**What is needed**
Filter on the word "http": copy each matching line from the listing below.
### Record set ###
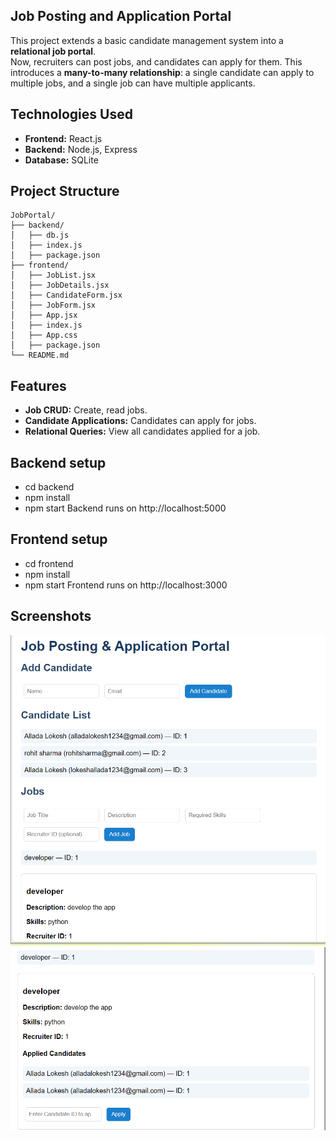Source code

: ## Job Posting and Application Portal

This project extends a basic candidate management system into a **relational job portal**.  
Now, recruiters can post jobs, and candidates can apply for them. This introduces a **many-to-many relationship**: a single candidate can apply to multiple jobs, and a single job can have multiple applicants.

## Technologies Used

- **Frontend:** React.js 
- **Backend:** Node.js, Express  
- **Database:** SQLite  

## Project Structure 
```
JobPortal/
├── backend/
│   ├── db.js           
│   ├── index.js       
│   ├── package.json
├── frontend/
│   ├── JobList.jsx       
│   ├── JobDetails.jsx    
│   ├── CandidateForm.jsx 
│   ├── JobForm.jsx       
│   ├── App.jsx           
│   ├── index.js          
│   ├── App.css         
│   ├── package.json
└── README.md

```

## Features

- **Job CRUD:** Create, read jobs.  
- **Candidate Applications:** Candidates can apply for jobs.  
- **Relational Queries:** View all candidates applied for a job. 

## Backend setup
- cd backend
- npm install
- npm start 
Backend runs on http://localhost:5000 

## Frontend setup 
- cd frontend
- npm install
- npm start
Frontend runs on http://localhost:3000 

## Screenshots 
![jobPortal](<Screenshot (398).png>)
![AppliedCandidatesList](<Screenshot (399).png>)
###
**Solution to the problem**
Backend runs on http://localhost:5000 
Frontend runs on http://localhost:3000 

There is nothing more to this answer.